§ **Task**:
Each line in the entries below that holds the word "вперед" belongs in the answer.

§ **Provided data**:
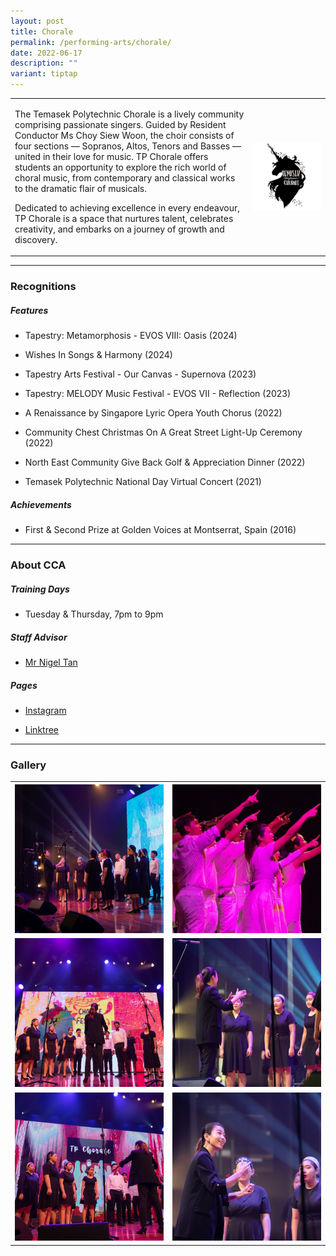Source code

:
 ```yaml
---
layout: post
title: Chorale
permalink: /performing-arts/chorale/
date: 2022-06-17
description: ""
variant: tiptap
---
```

<table style="minWidth: 50px">
<colgroup>
<col>
<col>
</colgroup>
<tbody>
<tr>
<td rowspan="1" colspan="1">
<p>The Temasek Polytechnic Chorale is a lively community comprising passionate
singers. Guided by Resident Conductor Ms Choy Siew Woon, the choir consists
of four sections — Sopranos, Altos, Tenors and Basses — united in their
love for music. TP Chorale offers students an opportunity to explore the
rich world of choral music, from contemporary and classical works to the
dramatic flair of musicals.</p>
<p></p>
<p>Dedicated to achieving excellence in every endeavour, TP Chorale is a
space that nurtures talent, celebrates creativity, and embarks on a journey
of growth and discovery.</p>
</td>
<td rowspan="1" colspan="1">
<div class="isomer-image-wrapper">
<img style="display:block;margin-left:auto;margin-right:auto;" height="auto" width="100%" alt="Chorale" src="/images/Arts/Chorale/Chorale_logo.png">
</div>
</td>
</tr>
</tbody>
</table>
<hr>
<h3>Recognitions</h3>
<h5>Features</h5>
<ul data-tight="true" class="tight">
<li>
<p>Tapestry: Metamorphosis - EVOS VIII: Oasis (2024)</p>
</li>
<li>
<p>Wishes In Songs &amp; Harmony (2024)</p>
</li>
<li>
<p>Tapestry Arts Festival - Our Canvas - Supernova (2023)</p>
</li>
<li>
<p>Tapestry: MELODY Music Festival - EVOS VII - Reflection (2023)</p>
</li>
<li>
<p>A Renaissance by Singapore Lyric Opera Youth Chorus (2022)</p>
</li>
<li>
<p>Community Chest Christmas On A Great Street Light-Up Ceremony (2022)</p>
</li>
<li>
<p>North East Community Give Back Golf &amp; Appreciation Dinner (2022)</p>
</li>
<li>
<p>Temasek Polytechnic National Day Virtual Concert (2021)</p>
</li>
</ul>
<h5>Achievements</h5>
<ul data-tight="true" class="tight">
<li>
<p>First &amp; Second Prize at Golden Voices at Montserrat, Spain (2016)</p>
</li>
</ul>
<hr>
<h3>About CCA</h3>
<h5>Training Days</h5>
<ul data-tight="true" class="tight">
<li>
<p>Tuesday &amp; Thursday, 7pm to 9pm</p>
</li>
</ul>
<h5>Staff Advisor</h5>
<ul data-tight="true" class="tight">
<li>
<p><a href="mailto:nigel_tan@tp.edu.sg" rel="noopener noreferrer nofollow" target="_blank">Mr Nigel Tan</a>
</p>
</li>
</ul>
<h5>Pages</h5>
<ul data-tight="true" class="tight">
<li>
<p><a href="https://www.instagram.com/tpchorale" rel="noopener noreferrer nofollow" target="_blank">Instagram</a>
</p>
</li>
<li>
<p><a href="https://linktr.ee/tp.chorale" rel="noopener noreferrer nofollow" target="_blank">Linktree</a>
</p>
</li>
</ul>
<hr>
<h3>Gallery</h3>
<table style="minWidth: 50px">
<colgroup>
<col>
<col>
</colgroup>
<tbody>
<tr>
<th rowspan="1" colspan="1">
<div class="isomer-image-wrapper">
<img style="width: 100%" height="auto" width="100%" alt="" src="/images/Arts/Chorale/Chorale_pic_1.jpg">
</div>
</th>
<th rowspan="1" colspan="1">
<div class="isomer-image-wrapper">
<img style="width: 100%" height="auto" width="100%" alt="" src="/images/Arts/Chorale/Chorale_pic_2.jpg">
</div>
</th>
</tr>
<tr>
<td rowspan="1" colspan="1">
<div class="isomer-image-wrapper">
<img style="width: 100%" height="auto" width="100%" alt="" src="/images/Arts/Chorale/Chorale_pic_3.jpg">
</div>
</td>
<td rowspan="1" colspan="1">
<div class="isomer-image-wrapper">
<img style="width: 100%" height="auto" width="100%" alt="" src="/images/Arts/Chorale/Chorale_pic_4.jpg">
</div>
</td>
</tr>
<tr>
<td rowspan="1" colspan="1">
<div class="isomer-image-wrapper">
<img style="width: 100%" height="auto" width="100%" alt="" src="/images/Arts/Chorale/Chorale_pic_5.jpg">
</div>
</td>
<td rowspan="1" colspan="1">
<div class="isomer-image-wrapper">
<img style="width: 100%" height="auto" width="100%" alt="" src="/images/Arts/Chorale/Chorale_pic_6.jpg">
</div>
</td>
</tr>
</tbody>
</table>
<p></p>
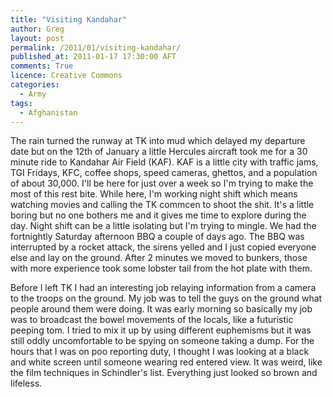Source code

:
 ```yaml
---
title: "Visiting Kandahar"
author: Greg
layout: post
permalink: /2011/01/visiting-kandahar/
published_at: 2011-01-17 17:30:00 AFT
comments: True
licence: Creative Commons
categories:
  - Army
tags:
  - Afghanistan
---
```


The rain turned the runway at TK into mud which delayed my departure date but on the 12th of January a little Hercules aircraft took me for a 30 minute ride to Kandahar Air Field (KAF). KAF is a little city with traffic jams, TGI Fridays, KFC, coffee shops, speed cameras, ghettos, and a population of about 30,000. I'll be here for just over a week so I'm trying to make the most of this rest bite. While here, I'm working night shift which means watching movies and calling the TK commcen to shoot the shit. It's a little boring but no one bothers me and it gives me time to explore during the day. Night shift can be a little isolating but I'm trying to mingle. We had the fortnightly Saturday afternoon BBQ a couple of days ago. The BBQ was interrupted by a rocket attack, the sirens yelled and I just copied everyone else and lay on the ground. After 2 minutes we moved to bunkers, those with more experience took some lobster tail from the hot plate with them.

Before I left TK I had an interesting job relaying information from a camera to the troops on the ground. My job was to tell the guys on the ground what people around them were doing. It was early morning so basically my job was to broadcast the bowel movements of the locals, like a futuristic peeping tom. I tried to mix it up by using different euphemisms but it was still oddly uncomfortable to be spying on someone taking a dump. For the hours that I was on poo reporting duty, I thought I was looking at a black and white screen until someone wearing red entered view. It was weird, like the film techniques in Schindler's list. Everything just looked so brown and lifeless.
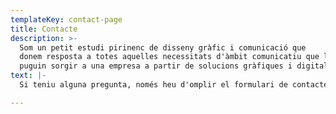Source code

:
 ```yaml
---
templateKey: contact-page
title: Contacte
description: >-
  Som un petit estudi pirinenc de disseny gràfic i comunicació que
  donem resposta a totes aquelles necessitats d'àmbit comunicatiu que li
  puguin sorgir a una empresa a partir de solucions gràfiques i digitals
text: |-
  Si teniu alguna pregunta, només heu d'omplir el formulari de contacte i us respondrem aviat.

---
```

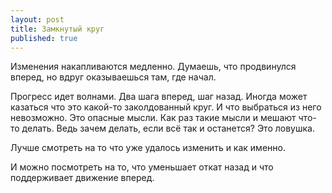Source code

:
 ```yaml
---
layout: post
title: Замкнутый круг
published: true
---
```

Изменения накапливаются медленно. Думаешь, что продвинулся вперед, но вдруг оказываешься там, где начал.

Прогресс идет волнами. Два шага вперед, шаг назад. Иногда может казаться что это какой-то заколдованный круг. И что выбраться из него невозможно. Это опасные мысли.
Как раз такие мысли и мешают что-то делать.
Ведь зачем делать, если всё так и останется?
Это ловушка.

Лучше смотреть на то что уже удалось изменить и как именно.

И можно посмотреть на то, что уменьшает откат назад и что поддерживает движение вперед.
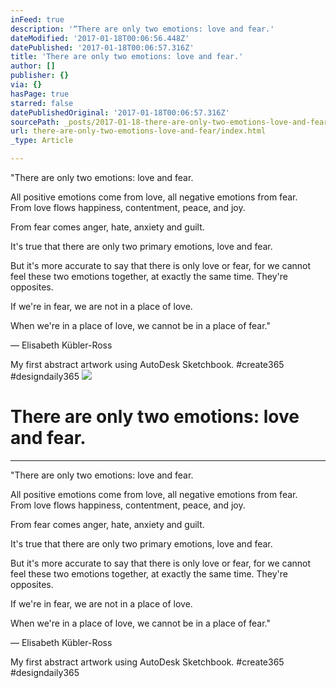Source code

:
 ```yaml
---
inFeed: true
description: '“There are only two emotions: love and fear.'
dateModified: '2017-01-18T00:06:56.448Z'
datePublished: '2017-01-18T00:06:57.316Z'
title: 'There are only two emotions: love and fear.'
author: []
publisher: {}
via: {}
hasPage: true
starred: false
datePublishedOriginal: '2017-01-18T00:06:57.316Z'
sourcePath: _posts/2017-01-18-there-are-only-two-emotions-love-and-fear.md
url: there-are-only-two-emotions-love-and-fear/index.html
_type: Article

---
```

"There are only two emotions: love and fear.

All positive emotions come from love, all negative emotions from fear.   
From love flows happiness, contentment, peace, and joy.

From fear comes anger, hate, anxiety and guilt.

It's true that there are only two primary emotions, love and fear.

But it's more accurate to say that there is only love or fear, for we cannot feel these two emotions together, at exactly the same time. They're opposites.

If we're in fear, we are not in a place of love.

When we're in a place of love, we cannot be in a place of fear."

― Elisabeth Kübler-Ross

My first abstract artwork using AutoDesk Sketchbook. \#create365 \#designdaily365
![](https://the-grid-user-content.s3-us-west-2.amazonaws.com/2fabf300-d35d-42ba-9373-0d86e297cf52.png)

# There are only two emotions: love and fear.

---

"There are only two emotions: love and fear.

All positive emotions come from love, all negative emotions from fear.   
From love flows happiness, contentment, peace, and joy.

From fear comes anger, hate, anxiety and guilt.

It's true that there are only two primary emotions, love and fear.

But it's more accurate to say that there is only love or fear, for we cannot feel these two emotions together, at exactly the same time. They're opposites.

If we're in fear, we are not in a place of love.

When we're in a place of love, we cannot be in a place of fear."

― Elisabeth Kübler-Ross

My first abstract artwork using AutoDesk Sketchbook. \#create365 \#designdaily365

§ **Task result**:
Изменения накапливаются медленно. Думаешь, что продвинулся вперед, но вдруг оказываешься там, где начал.
Прогресс идет волнами. Два шага вперед, шаг назад. Иногда может казаться что это какой-то заколдованный круг. И что выбраться из него невозможно. Это опасные мысли.
И можно посмотреть на то, что уменьшает откат назад и что поддерживает движение вперед.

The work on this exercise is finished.